> [Description of the task]:
Could you repeat the data word for word while skipping the pictures?

> [Information]:

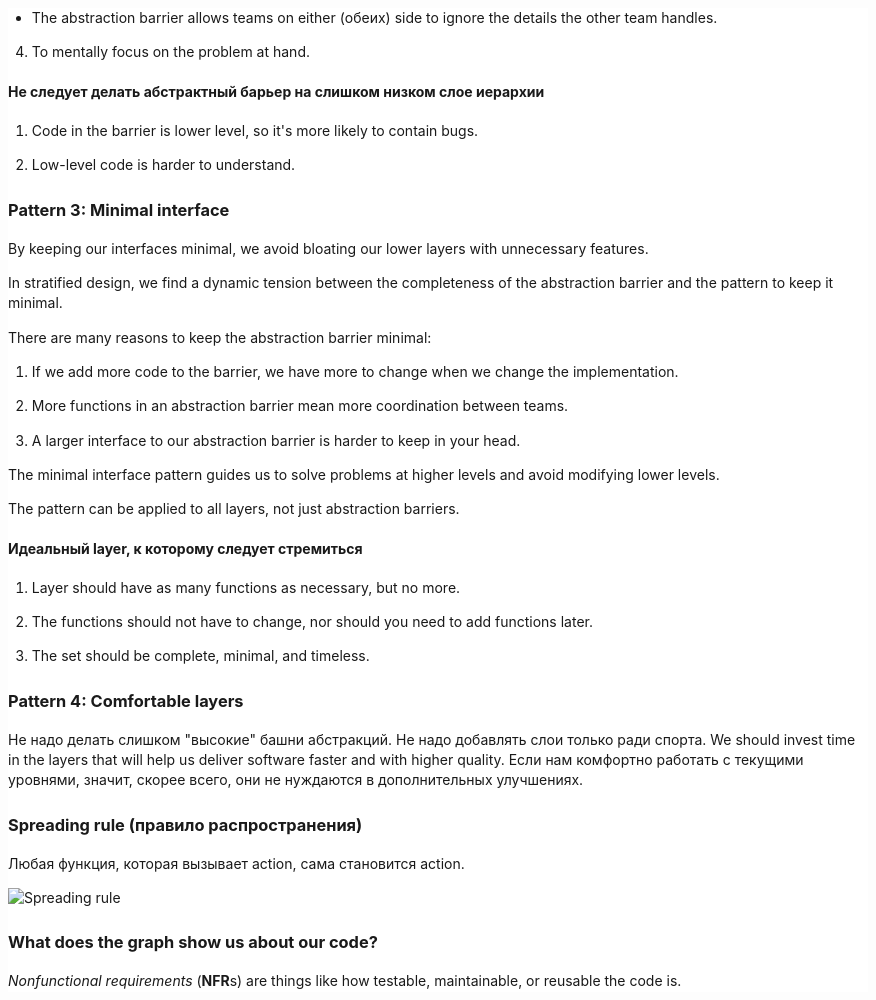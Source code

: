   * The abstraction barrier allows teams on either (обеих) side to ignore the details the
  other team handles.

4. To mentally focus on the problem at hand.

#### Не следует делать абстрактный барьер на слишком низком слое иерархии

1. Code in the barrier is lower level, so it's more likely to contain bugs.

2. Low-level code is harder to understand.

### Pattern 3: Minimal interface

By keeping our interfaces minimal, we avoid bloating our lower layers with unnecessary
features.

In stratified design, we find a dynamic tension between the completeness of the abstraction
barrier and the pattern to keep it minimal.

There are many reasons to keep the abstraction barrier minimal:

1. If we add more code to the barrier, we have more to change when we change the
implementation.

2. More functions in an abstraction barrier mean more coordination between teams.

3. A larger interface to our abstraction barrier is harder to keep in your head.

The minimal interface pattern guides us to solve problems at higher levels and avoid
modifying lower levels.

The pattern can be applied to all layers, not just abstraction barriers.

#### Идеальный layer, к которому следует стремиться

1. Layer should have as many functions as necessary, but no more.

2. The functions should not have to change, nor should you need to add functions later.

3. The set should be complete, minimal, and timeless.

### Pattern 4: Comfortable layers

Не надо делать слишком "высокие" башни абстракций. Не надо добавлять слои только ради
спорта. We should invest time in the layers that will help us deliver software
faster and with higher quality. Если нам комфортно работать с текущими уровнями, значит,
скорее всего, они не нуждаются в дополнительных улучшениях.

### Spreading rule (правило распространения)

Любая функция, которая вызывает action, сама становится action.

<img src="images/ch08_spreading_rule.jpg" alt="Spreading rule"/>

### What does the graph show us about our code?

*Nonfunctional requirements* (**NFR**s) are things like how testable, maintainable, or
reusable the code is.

> [Answer]:
Source code

:   * The abstraction barrier allows teams on either (обеих) side to ignore the details the
  other team handles.

4. To mentally focus on the problem at hand.

#### Не следует делать абстрактный барьер на слишком низком слое иерархии

1. Code in the barrier is lower level, so it's more likely to contain bugs.

2. Low-level code is harder to understand.

### Pattern 3: Minimal interface

By keeping our interfaces minimal, we avoid bloating our lower layers with unnecessary
features.

In stratified design, we find a dynamic tension between the completeness of the abstraction
barrier and the pattern to keep it minimal.

There are many reasons to keep the abstraction barrier minimal:

1. If we add more code to the barrier, we have more to change when we change the
implementation.

2. More functions in an abstraction barrier mean more coordination between teams.

3. A larger interface to our abstraction barrier is harder to keep in your head.

The minimal interface pattern guides us to solve problems at higher levels and avoid
modifying lower levels.

The pattern can be applied to all layers, not just abstraction barriers.

#### Идеальный layer, к которому следует стремиться

1. Layer should have as many functions as necessary, but no more.

2. The functions should not have to change, nor should you need to add functions later.

3. The set should be complete, minimal, and timeless.

### Pattern 4: Comfortable layers

Не надо делать слишком "высокие" башни абстракций. Не надо добавлять слои только ради
спорта. We should invest time in the layers that will help us deliver software
faster and with higher quality. Если нам комфортно работать с текущими уровнями, значит,
скорее всего, они не нуждаются в дополнительных улучшениях.

### Spreading rule (правило распространения)

Любая функция, которая вызывает action, сама становится action.

<img src="images/ch08_spreading_rule.jpg" alt="Spreading rule"/>

### What does the graph show us about our code?

*Nonfunctional requirements* (**NFR**s) are things like how testable, maintainable, or
reusable the code is.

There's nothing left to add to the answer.